Standard deviation is 0.71 ° C and the gap trends MXD-T is 1.7 ° C per century.
– MXD closely correlate temperature except a large linear factor.
– It is likely that blocking effect appears for high temperatures (see the period 1945-1950).
– Curiously, We do not see any particular phenomenon around 1960.
– Some land grass free between T and TRW.

July 27, 2011 11:34 am

Dave Stephens says:
July 27, 2011 at 8:13 am
“Overgrazed land responds differently to rainfall events… ”
I recall a UK programme by Chris Packman saying exactly this about the Welsh uplands. Sheep grazing has removed the upland bogs that used to retain large quantities of water. The quandary is the sheep can be eaten but the Welsh uplands now hold less water for Manchester and surrounding conurbations. Chris felt that the sheep should be removed and the hills returned to upland bog which would increase their water capacity thereby providing a more reliable water supply for the Manchester conurbations year round. This of course would also cool the local atmosphere more effectively than any carbon offsets, although I wouldn’t say that Manchester is renowned for either a hot or dry climate!

Al Gored
July 27, 2011 12:18 pm

Given the way the AGW crisis industry has been trying to scare the public so they can herd them like sheep, this story has all sorts of analogy potential.

DocMartyn
July 27, 2011 1:38 pm

The Passenger pigeon used to roost in trees, including the bristlecone pine. What if the dropping of the Passenger pigeon, there were 3 billion to 5 billion of them, were the main source of nutrients?
Moreover, the European Earthworm completely changes the root ecology of trees, first dropping then increasing their growth rate. When, within the last 500 years since their introduction, did they enter the bristlecone pine environment?

Louis Hissink
July 27, 2011 2:35 pm

Plausible explanation – I am aware of a similar effect sheep had from their introduction in rural Western Australia – there the introduction resulted in a unique, once off, mass erosion event that caused a movement of residual soil downslope by some hundreds of meters. The soils are now stablised and most of the sheep removed, but few people, especially in the sciences who tend to be more blinkered than lay people, accept it.

MrX
July 27, 2011 3:24 pm

I can’t believe there are still people who defend the hockey stick graph. With that graph, you have to assume that climate doesn’t change (and hasn’t done so for 2000 years) and that current trends are unprecedented (this is why it’s alarming). That precludes the use of the term “climate change”. It’s like the AGW people have a self-contradictory theory on their hands.
If climate change is real, then the hockey stick graph is wrong. And if current warming is unprecedented, then climate change is not real. Something’s gotta give, no?

Tim Channon
July 27, 2011 5:23 pm

A typo methinks.
“is made of woody assumptions that don’t hold up under scrutiny.”
s/woody/woolly/

SteveSadlov
July 27, 2011 5:23 pm

Katy bar the door! … and hide the decline! /sarc

kuhnkat
July 27, 2011 6:31 pm

I thought that another study of the Bristlecones did NOT confirm the high rates of growth??? This is just PILING IT ON!! 8>)

Steve Garcia
July 27, 2011 8:34 pm

T – July 27, 2011 at 9:12 am:

When I was about 13 in 1970 we went to the Redwood forest outside of San Fransisco. There I learned that tree rings grew at different rates due to temperature, rain, and many other factors, presumably including CO2. I don’t understand how the guild in the Redwood Forest in 1972 knew that there were many factors in tree ring growth, but in 1998 neither Mann, Bradley nor Hughes knew it.

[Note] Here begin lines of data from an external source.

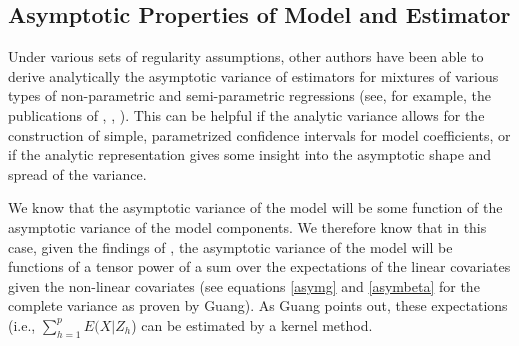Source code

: \documentclass[10pt]{olplainarticle}\usepackage[]{graphicx}\usepackage[]{color}
\DeclareMathOperator*{\argmin}{argmin}
\begin{document}

\subsection{Asymptotic Properties of Model and Estimator}

Under various sets of regularity assumptions, other authors have been able to derive analytically the asymptotic variance of estimators for mixtures of various types of non-parametric and semi-parametric regressions (see, for example, the publications of \cite{zhangetal}, \cite{huang}, \cite{zhangpan}). This can be helpful if the analytic variance allows for the construction of simple, parametrized confidence intervals for model coefficients, or if the analytic representation gives some insight into the asymptotic shape and spread of the variance. 

We know that the asymptotic variance of the model will be some function of the asymptotic variance of the model components. We therefore know that in this case, given the findings of \cite{guangcheng}, the asymptotic variance of the model will be functions of a tensor power of a sum over the expectations of the linear covariates given the non-linear covariates (see equations \ref{asymg} and \ref{asymbeta} for the complete variance as proven by Guang). As Guang points out, these expectations (i.e., $\sum_{h=1}^{p} E(X|Z_h$) can be estimated by a kernel method.
\end{document}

Not only is this patently obvious – that rain and other factors affect the tree rings – but I’ve commented before (here and/or at CA) about a study of cypresses in S Carolina that talks ONLY of precipitation as a forcing in tree rings.
If there are multiple forcings, someone needs to delineate what portion each forcing is accountable for. And I am certain that this varies based on the site and the micro-location (drainage, humus content, available sunlight, etc. added to precip and temp), and if so, there cannot be a simple global average that can be applied. This is a complex and compound situation, as compound as there are numbers of trees in the world.
I also cannot credit that the climatologists named did not know in 1998 that there were many factors in tree ring widths and densities.

Keith Minto
July 27, 2011 9:20 pm

It gets complicated, my understanding of the soil impact of grazing from ‘best’ to ‘worst,’ is cattle -sheep – goats. Sheep eat to the stubble, leaving the root and soil structure intact to regenerate after rain, they can reduce the understory and release more moisture to the trees and also add soil fertilizer. As hard hooved animals they can compact the soil and reduce surface water penetration and increase run-off on slopes. Ewes short of minerals can even strip bark off trees.
I don’t know about the ‘hooved locusts’ comment by Muir, it would depend upon the grazing intensity.

July 28, 2011 12:07 am

It will be interesting to see if catastrophic holocaust affects tree growth in the White Mountains, recently subjected to the Wallow Fire — at 538,000 acres the largest in Arizona state history.

July 28, 2011 2:16 am

The comments relating to sheep grazing are true for the arid grass lands of the US west. This is cattle country. Sheep prefer cooler damper conditions where the grass growth keeps up with the grazing resulting in zero grass death. The grass lands of Wales and Scotland seem to accomodate millions of sheep with no problem. Have done for decades.
Don’t blame the sheep blame the farmer.

Brian H
July 28, 2011 4:44 am

Bob Tisdale says:
July 27, 2011 at 9:01 am
For some reason, this reminded me of the Johnny Carson/Carnac The Magnificent Sis-Boom-Bah joke.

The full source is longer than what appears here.